In the Marx Brothers’ film Animal Crackers, Groucho Marx, upon seeing a complete stranger who resembles the renegade musician Emmanuel Ravelli, asks the stranger, “Say, you remind me of the musician Emmanuel Ravelli…” to which the stranger responds, “But I am Emmanuel Ravelli.” – “Then no wonder that you look like him!”
The comical difference between mere ‘appearance’ and actual ‘being’ can be extended to this edition of the Knoll. Although this Knoll may “remind you” of previous editions – it may be distributed on the same paper; it may evoke a comparable radical critique; and it may offer a similar challenge to structures of oppression – there is nonetheless an uncanny, awry quality which should disrupt any reader’s recognition of the Knoll as the Knoll.

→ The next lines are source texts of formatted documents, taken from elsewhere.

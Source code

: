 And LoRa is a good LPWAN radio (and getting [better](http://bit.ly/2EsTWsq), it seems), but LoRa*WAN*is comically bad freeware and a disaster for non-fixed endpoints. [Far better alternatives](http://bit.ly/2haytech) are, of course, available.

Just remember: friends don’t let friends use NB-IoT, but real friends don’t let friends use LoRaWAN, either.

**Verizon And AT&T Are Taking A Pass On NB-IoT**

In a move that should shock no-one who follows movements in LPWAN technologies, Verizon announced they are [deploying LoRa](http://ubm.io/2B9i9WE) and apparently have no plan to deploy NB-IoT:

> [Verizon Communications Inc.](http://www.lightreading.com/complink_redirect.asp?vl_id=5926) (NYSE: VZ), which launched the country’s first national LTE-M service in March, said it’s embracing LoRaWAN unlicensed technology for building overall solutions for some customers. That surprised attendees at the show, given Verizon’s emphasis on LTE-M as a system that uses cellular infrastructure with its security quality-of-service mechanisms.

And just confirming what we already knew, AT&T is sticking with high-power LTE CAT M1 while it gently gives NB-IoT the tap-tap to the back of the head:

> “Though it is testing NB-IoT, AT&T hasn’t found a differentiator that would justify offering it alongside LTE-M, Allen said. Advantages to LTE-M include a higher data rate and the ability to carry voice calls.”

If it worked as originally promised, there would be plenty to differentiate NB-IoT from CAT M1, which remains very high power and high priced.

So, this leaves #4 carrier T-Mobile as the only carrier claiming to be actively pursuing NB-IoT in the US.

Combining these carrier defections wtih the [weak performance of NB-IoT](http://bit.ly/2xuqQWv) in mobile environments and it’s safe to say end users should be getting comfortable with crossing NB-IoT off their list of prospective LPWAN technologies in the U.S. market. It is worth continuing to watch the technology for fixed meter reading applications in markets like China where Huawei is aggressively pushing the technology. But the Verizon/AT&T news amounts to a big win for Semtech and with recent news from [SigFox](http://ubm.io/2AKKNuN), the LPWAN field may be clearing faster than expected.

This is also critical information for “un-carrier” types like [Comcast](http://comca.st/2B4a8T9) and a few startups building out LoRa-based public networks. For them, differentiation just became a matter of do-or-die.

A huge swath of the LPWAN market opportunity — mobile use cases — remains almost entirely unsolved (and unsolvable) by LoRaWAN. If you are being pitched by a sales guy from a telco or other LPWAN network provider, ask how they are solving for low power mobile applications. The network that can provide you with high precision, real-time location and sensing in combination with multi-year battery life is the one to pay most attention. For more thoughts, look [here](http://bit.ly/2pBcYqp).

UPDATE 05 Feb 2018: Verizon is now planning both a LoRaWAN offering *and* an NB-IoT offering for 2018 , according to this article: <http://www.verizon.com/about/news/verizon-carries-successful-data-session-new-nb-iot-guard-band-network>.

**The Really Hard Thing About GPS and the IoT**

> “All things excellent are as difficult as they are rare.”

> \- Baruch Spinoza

This edition comes out of discussions of equity and representation in the Knoll. Through ongoing discussions including friends who chose not to participate with, contribute to, or even read the Knoll de-spite being involved in meaningful and sustained anti-oppression organizing and critique in their own lives, we began the process of radically rethinking the structures and dynamics of the Knoll in order to create a more inclusive, accessible, and truly radical publication.
As a space for radical thought, the Knoll has the capacity to be a subversive and constructive force. In the process of exploring this radical potential, we seek to move toward collective recognition of latent barriers to participation in the Knoll and an explicit engagement with these issues not only by producing a gender-focused issue, but through a sustained internal discussion of equity, reflexivity, and political community. Seeking to engage in a self-reflexive process individually and as a collective, an important criteria for involvement in this edition was active participation and collaboration throughout production.
In this edition, we did not want to reproduce a singular, unified, and ultimately exclusionary conception of gender as a natural, stable, and bifurcated identity. We sought to take up Donna Haraway’s call to create a “self-consciously constructed space that cannot affirm the capacity to act on the basis of natural identification, but only on the basis of conscious coalition, of affinity, of political kinship.” We decided to orient our work, including the process, content, and form of this issue, around the displacement hegemonic masculinity as a symbolic order – a project entailing reflexive self-positioning and commitment to not only feminist, anti-racist, and queer analysis, but also to transforming the “apparatus of production” (Walter Benjamin) as much as possible toward the displacement of the “either/or dualistic thinking that is the central ideological component of all systems of domination” (bell hooks).
In our involvement as producers of this edition of the Knoll, we have sought to radically transform the relationships of production. In this way, we have explored, experimented with, and created strategies that stand independent of the content of this edition and that can be sustained throughout the future of the Knoll. We hope we have not simply produced radical content, but engaged in production less as reproducers of the apparatus but as “engineers” with the goal of adapting this apparatus to the aims of radical transformation (Benjamin). This radical and transformative process implicates not only the producers of this publication, but seeks to involve our readers as collaborators in this project.